Purification of oil produced water using ceramic membrane: an experimental and response surface model analysis

The treatment of produced water remains a pressing challenge in the oil and gas sector, given its complex mixture of dispersed oil, dissolved organics, salts, and suspended solids. In this study, we examined the performance of a ceramic α-Al₂O₃ membrane (50 nm pore size) under cross-flow operation for real produced water, across a practical range of pressures (1.3–7 bar) and temperatures (25–45 °C). Unlike many previous investigations that relied on synthetic emulsions or limited operating windows, this work uniquely combines real-field oily water testing with response surface modeling (RSM) and Sobol sensitivity analysis to disentangle the relative roles of pressure and temperature.

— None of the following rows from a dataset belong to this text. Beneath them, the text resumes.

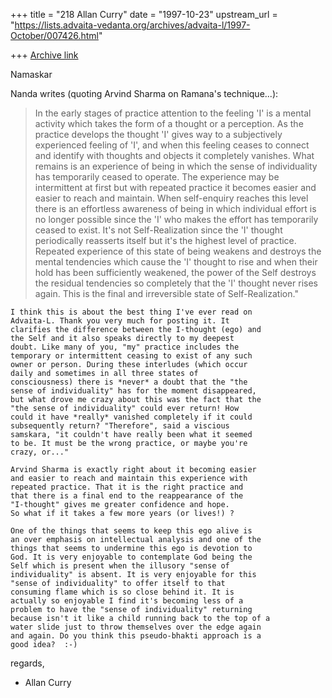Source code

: +++
title = "218 Allan Curry"
date = "1997-10-23"
upstream_url = "https://lists.advaita-vedanta.org/archives/advaita-l/1997-October/007426.html"

+++
[Archive link](https://lists.advaita-vedanta.org/archives/advaita-l/1997-October/007426.html)

Namaskar


Nanda writes (quoting Arvind Sharma on Ramana's technique...):

>    In the early stages of practice attention to the feeling
>    'I' is a mental activity which takes the form of a
>    thought or a perception. As the practice develops the
>    thought 'I' gives way to a subjectively experienced
>    feeling of 'I', and when this feeling ceases to connect
>    and identify with thoughts and objects it completely
>    vanishes. What remains is an experience of being in
>    which the sense of individuality has temporarily ceased
>    to operate. The experience may be intermittent at first
>    but with repeated practice it becomes easier and easier
>    to reach and maintain. When self-enquiry reaches this
>    level there is an effortless awareness of being in which
>    individual effort is no longer possible since the 'I'
>    who makes the effort has temporarily ceased to exist.
>    It's not Self-Realization since the 'I' thought
>    periodically reasserts itself but it's the highest level
>    of practice. Repeated experience of this state of being
>    weakens and destroys the mental tendencies which cause
>    the 'I' thought to rise and when their hold has been
>    sufficiently weakened, the power of the Self destroys
>    the residual tendencies so completely that the 'I'
>    thought never rises again. This is the final and
>    irreversible state of Self-Realization."

    I think this is about the best thing I've ever read on
    Advaita-L. Thank you very much for posting it. It
    clarifies the difference between the I-thought (ego) and
    the Self and it also speaks directly to my deepest
    doubt. Like many of you, "my" practice includes the
    temporary or intermittent ceasing to exist of any such
    owner or person. During these interludes (which occur
    daily and sometimes in all three states of
    consciousness) there is *never* a doubt that the "the
    sense of individuality" has for the moment disappeared,
    but what drove me crazy about this was the fact that the
    "the sense of individuality" could ever return! How
    could it have *really* vanished completely if it could
    subsequently return? "Therefore", said a viscious
    samskara, "it couldn't have really been what it seemed
    to be. It must be the wrong practice, or maybe you're
    crazy, or..."

    Arvind Sharma is exactly right about it becoming easier
    and easier to reach and maintain this experience with
    repeated practice. That it is the right practice and
    that there is a final end to the reappearance of the
    "I-thought" gives me greater confidence and hope.
    So what if it takes a few more years (or lives!) ?

    One of the things that seems to keep this ego alive is
    an over emphasis on intellectual analysis and one of the
    things that seems to undermine this ego is devotion to
    God. It is very enjoyable to contemplate God being the
    Self which is present when the illusory "sense of
    individuality" is absent. It is very enjoyable for this
    "sense of individuality" to offer itself to that
    consuming flame which is so close behind it. It is
    actually so enjoyable I find it's becoming less of a
    problem to have the "sense of individuality" returning
    because isn't it like a child running back to the top of a
    water slide just to throw themselves over the edge again
    and again. Do you think this pseudo-bhakti approach is a
    good idea?  :-)


regards,

- Allan Curry


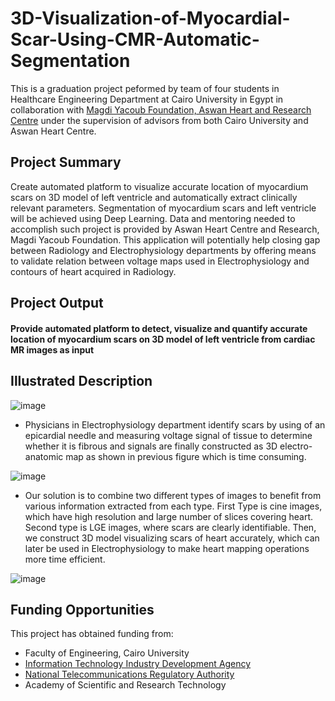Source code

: # 3D-Visualization-of-Myocardial-Scar-Using-CMR-Automatic-Segmentation
This is a graduation project peformed by team of four students in Healthcare Engineering Department at Cairo University in Egypt in collaboration with [Magdi Yacoub Foundation, Aswan Heart and Research Centre](https://www.myf-egypt.org/about/) under the supervision of advisors from both Cairo University and Aswan Heart Centre.

## Project Summary
Create automated platform to visualize accurate location of myocardium scars on 3D model of left ventricle and automatically extract clinically relevant parameters. Segmentation of myocardium scars and left ventricle will be achieved using Deep Learning. Data and mentoring needed to accomplish such project is provided by Aswan Heart Centre and Research, Magdi Yacoub Foundation. This application will potentially help closing gap between Radiology and Electrophysiology departments by offering means to validate relation between voltage maps used in Electrophysiology and contours of heart acquired in Radiology.

## Project Output
#### Provide automated platform to detect, visualize and quantify accurate location of myocardium scars on 3D model of left ventricle from cardiac MR images as input

## Illustrated Description

![image](https://user-images.githubusercontent.com/81769303/205246052-c8908dd2-3dc5-4a1e-b0c3-c3c0883e1a5a.png)

- Physicians in Electrophysiology department identify scars by using of an epicardial needle and measuring voltage signal of tissue to determine whether it is fibrous and signals are finally constructed as 3D electro-anatomic map as shown in previous figure which is time consuming.

![image](https://user-images.githubusercontent.com/81769303/205246139-6b02cd57-5c29-4cc4-a513-88563a0f1f58.png)

- Our solution is to combine two different types of images to benefit from various information extracted from each type. First Type is cine images, which have high resolution and large number of slices covering heart. Second type is LGE images, where scars are clearly identifiable. Then, we construct 3D model visualizing scars of heart accurately, which can later be used in Electrophysiology to make heart mapping operations more time efficient.

![image](https://user-images.githubusercontent.com/81769303/205246211-342b7dde-bd81-4976-b255-aee071bee512.png)

## Funding Opportunities
This project has obtained funding from:     
- Faculty of Engineering, Cairo University
- [Information Technology Industry Development Agency](https://www.itida.gov.eg/english/Pages/default.aspx)
- [National Telecommunications Regulatory Authority](https://www.tra.gov.eg/en/)
- Academy of Scientific and Research Technology
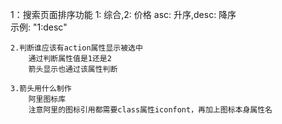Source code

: 1：搜索页面排序功能
    1: 综合,2: 价格 asc: 升序,desc: 降序  
        示例: "1:desc"

    2.判断谁应该有action属性显示被选中
        通过判断属性值是1还是2
        箭头显示也通过该属性判断

    3.箭头用什么制作
        阿里图标库
        注意阿里的图标引用都需要class属性iconfont，再加上图标本身属性名


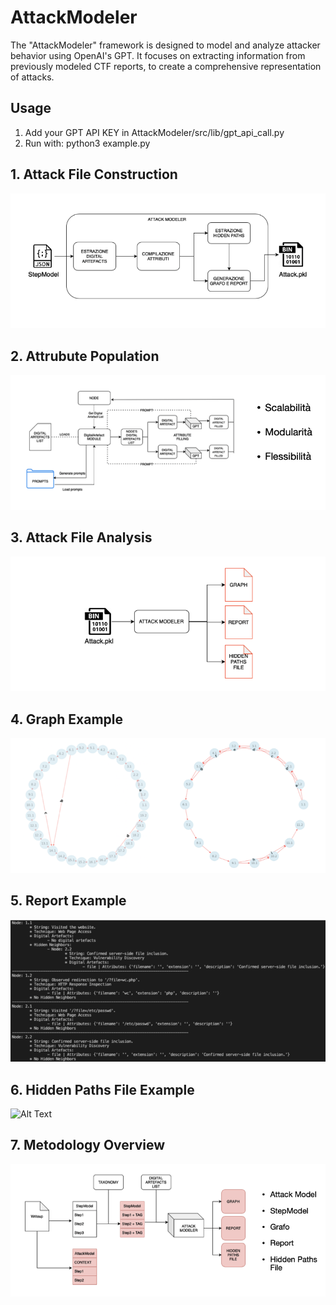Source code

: # AttackModeler

The "AttackModeler" framework is designed to model and analyze attacker behavior using OpenAI's GPT. It focuses on extracting information from previously modeled CTF reports, to create a comprehensive representation of attacks.

## Usage
1. Add your GPT API KEY in AttackModeler/src/lib/gpt_api_call.py
2. Run with: python3 example.py


## 1. Attack File Construction

![Alt Text](./presentation_images/1.png)

## 2. Attrubute Population

![Alt Text](./presentation_images/2.png)

## 3. Attack File Analysis

![Alt Text](./presentation_images/3.png)

## 4. Graph Example

![Alt Text](./presentation_images/4.png)

## 5. Report Example

![Alt Text](./presentation_images/5.png)

## 6. Hidden Paths File Example

![Alt Text](ur./presentation_images/6.pngl)

## 7. Metodology Overview

![Alt Text](./presentation_images/7.png)

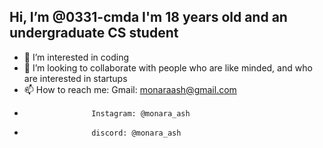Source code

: Hi, I’m @0331-cmda
I'm 18 years old and an undergraduate CS student
- 
- 👀 I’m interested in coding
- 💞️ I’m looking to collaborate with people who are like minded, and who are interested in startups 
- 📫 How to reach me: Gmail: monaraash@gmail.com
-                    Instagram: @monara_ash
-                    discord: @monara_ash



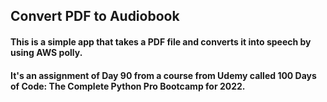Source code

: ## Convert PDF to Audiobook
#### This is a simple app that takes a PDF file and converts it into speech by using AWS polly.
#### It's an assignment of Day 90 from a course from Udemy called 100 Days of Code: The Complete Python Pro Bootcamp for 2022.
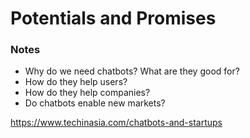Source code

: Potentials and Promises
=======================

### Notes

-	Why do we need chatbots? What are they good for?
-	How do they help users?
-	How do they help companies?
-	Do chatbots enable new markets?

https://www.techinasia.com/chatbots-and-startups
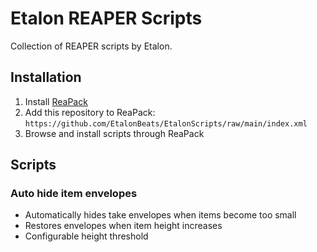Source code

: # Etalon REAPER Scripts

Collection of REAPER scripts by Etalon.

## Installation
1. Install [ReaPack](https://reapack.com/)
2. Add this repository to ReaPack: `https://github.com/EtalonBeats/EtalonScripts/raw/main/index.xml`
3. Browse and install scripts through ReaPack

## Scripts
### Auto hide item envelopes
- Automatically hides take envelopes when items become too small
- Restores envelopes when item height increases
- Configurable height threshold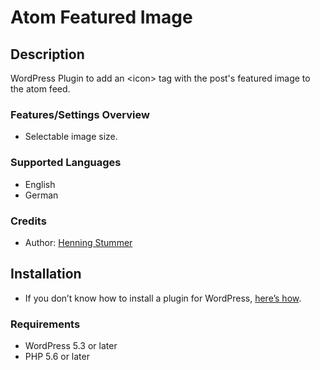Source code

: # Atom Featured Image #

## Description ##
WordPress Plugin to add an &lt;icon&gt; tag with the post's featured image to the atom feed.

### Features/Settings Overview ###
* Selectable image size.

### Supported Languages ###
* English
* German

### Credits ###
* Author: [Henning Stummer](https://www.stummerweb.de)

## Installation ##
* If you don’t know how to install a plugin for WordPress, [here’s how](http://codex.wordpress.org/Managing_Plugins#Installing_Plugins).

### Requirements ###
* WordPress 5.3 or later
* PHP 5.6 or later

The membrane achieved oil-in-water (OIW) rejection between 78 % and 99.99 %, reducing concentrations to as low as 0.15 ppm. Turbidity rejection consistently exceeded 96 %, while TOC and COD reductions ranged from 30 to 60 % and 0.36–62 %, respectively. Permeate flux reached up to 150 L m⁻² h⁻¹, with apparent permeability values between 150 and 210 L m⁻² h⁻¹·bar⁻¹, and recovery peaked at 91 %. Sensitivity analysis identified pressure as the dominant operating parameter, whereas temperature introduced competing effects of viscosity reduction and fouling enhancement.

These results provide evidence that ceramic membranes can offer reliable separation performance for untreated produced water, while the integration of RSM and Sobol analysis delivers a novel quantitative framework for optimizing operating conditions. The study highlights both the opportunities and trade-offs of deploying ceramic membranes at scale, offering insights directly relevant to regulatory compliance and water reuse strategies in oilfield applications.